Review- True History of the Kelly Gang
“Know that I shall tell no lie, let me burn in hell should I speak false”
True History of the Kelly Gang tells the semi-true story of the bushranger/outlaw Ned Kelly (George McKay as an adult and Orlando Schwerdt as a boy) as he transitions from boy to man.
The story is told from the real-life writings of Kelly who is sold by his mother Ellen Kelly (Essie Davies) to the infamous bushranger Harry Powell (Russell Crowe) introducing Ned Kelly to violence at a young age. Kelly tries to lead an honest life, however, he is soon pulled back into crime, when his mother is arrested. He fights against the English police force to free his mother, which ends in a visceral and bloody finale, where Kelly's fortress is attacked.

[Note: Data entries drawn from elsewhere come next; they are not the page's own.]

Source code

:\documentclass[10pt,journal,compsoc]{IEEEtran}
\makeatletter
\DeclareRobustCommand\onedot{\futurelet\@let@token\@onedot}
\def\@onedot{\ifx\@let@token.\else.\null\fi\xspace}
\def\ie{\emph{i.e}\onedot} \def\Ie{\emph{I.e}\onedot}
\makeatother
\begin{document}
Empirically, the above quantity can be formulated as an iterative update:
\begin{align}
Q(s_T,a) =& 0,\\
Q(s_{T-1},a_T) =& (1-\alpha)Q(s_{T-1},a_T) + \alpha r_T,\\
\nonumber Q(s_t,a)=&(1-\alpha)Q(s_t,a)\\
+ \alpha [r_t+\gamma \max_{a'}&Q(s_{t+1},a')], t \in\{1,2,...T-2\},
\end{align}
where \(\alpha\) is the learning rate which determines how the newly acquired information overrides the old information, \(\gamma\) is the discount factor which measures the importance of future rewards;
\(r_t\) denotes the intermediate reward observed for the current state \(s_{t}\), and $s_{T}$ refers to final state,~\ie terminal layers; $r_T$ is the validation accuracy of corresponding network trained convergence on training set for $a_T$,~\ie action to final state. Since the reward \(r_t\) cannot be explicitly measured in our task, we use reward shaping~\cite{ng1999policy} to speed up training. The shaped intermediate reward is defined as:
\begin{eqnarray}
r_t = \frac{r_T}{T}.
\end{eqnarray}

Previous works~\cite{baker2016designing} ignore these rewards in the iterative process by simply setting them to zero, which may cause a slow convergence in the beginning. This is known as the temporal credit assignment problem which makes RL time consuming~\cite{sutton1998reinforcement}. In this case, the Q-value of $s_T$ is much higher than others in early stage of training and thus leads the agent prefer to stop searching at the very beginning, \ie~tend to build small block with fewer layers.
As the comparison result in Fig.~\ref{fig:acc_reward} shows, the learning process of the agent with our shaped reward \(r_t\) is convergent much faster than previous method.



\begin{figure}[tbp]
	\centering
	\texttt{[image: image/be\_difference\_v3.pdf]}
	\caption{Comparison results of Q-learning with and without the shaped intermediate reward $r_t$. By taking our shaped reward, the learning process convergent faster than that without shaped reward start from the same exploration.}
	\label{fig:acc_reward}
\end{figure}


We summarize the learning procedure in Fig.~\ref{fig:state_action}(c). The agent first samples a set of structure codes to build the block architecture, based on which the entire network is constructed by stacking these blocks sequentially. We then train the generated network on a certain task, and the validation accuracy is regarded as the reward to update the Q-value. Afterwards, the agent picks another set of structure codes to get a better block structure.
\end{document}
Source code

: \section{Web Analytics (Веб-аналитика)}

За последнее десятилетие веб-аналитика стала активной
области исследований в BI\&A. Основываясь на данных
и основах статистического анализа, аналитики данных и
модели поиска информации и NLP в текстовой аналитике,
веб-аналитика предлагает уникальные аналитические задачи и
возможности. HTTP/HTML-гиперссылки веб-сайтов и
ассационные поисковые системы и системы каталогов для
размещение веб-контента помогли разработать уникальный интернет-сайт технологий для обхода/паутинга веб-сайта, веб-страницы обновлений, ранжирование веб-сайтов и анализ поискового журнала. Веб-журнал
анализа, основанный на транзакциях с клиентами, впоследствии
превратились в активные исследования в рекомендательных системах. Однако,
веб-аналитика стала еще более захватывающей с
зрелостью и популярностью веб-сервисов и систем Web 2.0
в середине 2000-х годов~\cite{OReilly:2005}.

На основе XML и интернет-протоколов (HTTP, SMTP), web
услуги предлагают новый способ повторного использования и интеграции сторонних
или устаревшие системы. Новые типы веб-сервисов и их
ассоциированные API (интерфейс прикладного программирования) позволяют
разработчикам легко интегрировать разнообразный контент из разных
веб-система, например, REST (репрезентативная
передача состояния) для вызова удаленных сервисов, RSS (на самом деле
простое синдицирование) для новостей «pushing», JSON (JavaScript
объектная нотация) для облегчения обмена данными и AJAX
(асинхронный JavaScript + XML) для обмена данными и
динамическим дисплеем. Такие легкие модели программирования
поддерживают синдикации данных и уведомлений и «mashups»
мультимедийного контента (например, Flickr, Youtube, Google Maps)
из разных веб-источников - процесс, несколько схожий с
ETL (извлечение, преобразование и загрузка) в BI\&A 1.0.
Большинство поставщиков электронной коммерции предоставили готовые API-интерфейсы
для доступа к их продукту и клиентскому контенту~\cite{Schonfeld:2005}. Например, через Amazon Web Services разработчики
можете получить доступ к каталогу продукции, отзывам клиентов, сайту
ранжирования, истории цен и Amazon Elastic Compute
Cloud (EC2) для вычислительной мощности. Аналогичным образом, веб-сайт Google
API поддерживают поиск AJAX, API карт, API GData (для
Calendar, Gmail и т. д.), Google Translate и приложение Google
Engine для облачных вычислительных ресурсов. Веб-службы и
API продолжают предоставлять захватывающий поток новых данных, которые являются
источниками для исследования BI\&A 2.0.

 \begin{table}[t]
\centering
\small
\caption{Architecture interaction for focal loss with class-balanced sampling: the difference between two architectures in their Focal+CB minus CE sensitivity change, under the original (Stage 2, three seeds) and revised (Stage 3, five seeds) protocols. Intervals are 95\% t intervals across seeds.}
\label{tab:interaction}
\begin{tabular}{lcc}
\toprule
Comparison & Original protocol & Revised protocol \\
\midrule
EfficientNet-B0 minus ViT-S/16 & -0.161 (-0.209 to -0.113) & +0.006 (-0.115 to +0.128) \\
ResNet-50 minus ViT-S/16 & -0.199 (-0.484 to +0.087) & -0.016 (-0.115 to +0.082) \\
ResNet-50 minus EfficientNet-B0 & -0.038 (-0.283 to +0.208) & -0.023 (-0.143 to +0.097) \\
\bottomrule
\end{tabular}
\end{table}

George McKay is a true angry rebel as Ned Kelly, and Orlando Schwerdt has a breakout role as a younger Ned Kelly. Crowe is fine, but not in the film for too long. Nicholas Hoult is also great as Constable Fitzpatrick, who pursues Kelly. On one hand, he is sensitive and humorous, but when pushed to his limit, he is shown to have a sadistic side that makes even his violent peers disgusted.
The standout performance in the film is from Essie Davies as Kelly’s mother. Ellen Kelly is not a typical comforting and loving mother, but rather a hateful and toxic person. She loves her son but has an intense hatred of the English, as she is exploited by them. An example of her nature is when Ned Kelly is offered education, but his mother refuses it because she does not want to be away from her son, yet she sells him to a bushranger just so he can become one.
As to be expected from director Justin Kurzel, the directing is gritty and uncompromising. One of the first images is Ned Kelly riding on horseback in his dress, where soon he is surrounded by darkness. Kelly is trapped in a cruel world where there is seemingly no escape, and darkness becomes a recurring theme in the film.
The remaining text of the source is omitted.